**WHAT THE TASK REQUIRES:** From the line with "5. Restrict the" to the end of the data below, restate each line word for word, both ends included, without the pictures.

**AVAILABLE DATA:**
══════════
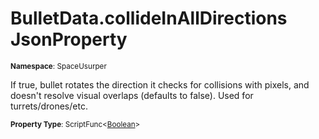 # BulletData.collideInAllDirections JsonProperty

<small>**Namespace**: SpaceUsurper</small>

If true, bullet rotates the direction it checks for collisions with pixels, and doesn't resolve visual overlaps (defaults to false). Used for turrets/drones/etc.

<small>**Property Type**: ScriptFunc&lt;[Boolean](https://docs.microsoft.com/en-us/dotnet/api/system.boolean?view=netframework-4.5)&gt;</small>


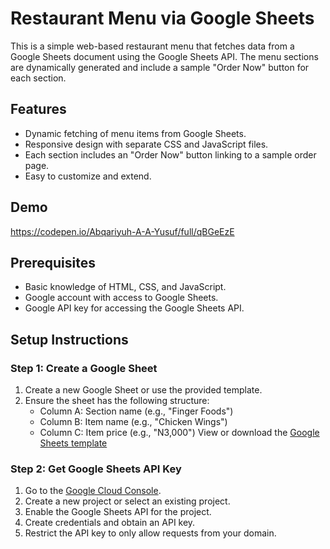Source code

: # Restaurant Menu via Google Sheets

This is a simple web-based restaurant menu that fetches data from a Google Sheets document using the Google Sheets API. The menu sections are dynamically generated and include a sample "Order Now" button for each section.

## Features

- Dynamic fetching of menu items from Google Sheets.
- Responsive design with separate CSS and JavaScript files.
- Each section includes an "Order Now" button linking to a sample order page.
- Easy to customize and extend.

## Demo

https://codepen.io/Abqariyuh-A-A-Yusuf/full/qBGeEzE

## Prerequisites

- Basic knowledge of HTML, CSS, and JavaScript.
- Google account with access to Google Sheets.
- Google API key for accessing the Google Sheets API.

## Setup Instructions

### Step 1: Create a Google Sheet

1. Create a new Google Sheet or use the provided template.
2. Ensure the sheet has the following structure:
    - Column A: Section name (e.g., "Finger Foods")
    - Column B: Item name (e.g., "Chicken Wings")
    - Column C: Item price (e.g., "N3,000")
 View or download the [Google Sheets template](https://docs.google.com/spreadsheets/d/1GbXxAkgTFVERTEAvrw-4MCULrhWzR3h4Uy5XnoI467E/view)

### Step 2: Get Google Sheets API Key

1. Go to the [Google Cloud Console](https://console.cloud.google.com/).
2. Create a new project or select an existing project.
3. Enable the Google Sheets API for the project.
4. Create credentials and obtain an API key.
5. Restrict the API key to only allow requests from your domain.
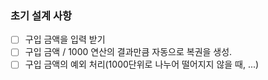 ### 초기 설계 사항

- [ ] 구입 금액을 입력 받기
- [ ] 구입 금액 / 1000 연산의 결과만큼 자동으로 복권을 생성.
- [ ] 구입 금액의 예외 처리(1000단위로 나누어 떨어지지 않을 때, ...)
══════════
**RESULT:**
5. Restrict the API key to only allow requests from your domain.
 ### 초기 설계 사항

- [ ] 구입 금액을 입력 받기
- [ ] 구입 금액 / 1000 연산의 결과만큼 자동으로 복권을 생성.
- [ ] 구입 금액의 예외 처리(1000단위로 나누어 떨어지지 않을 때, ...)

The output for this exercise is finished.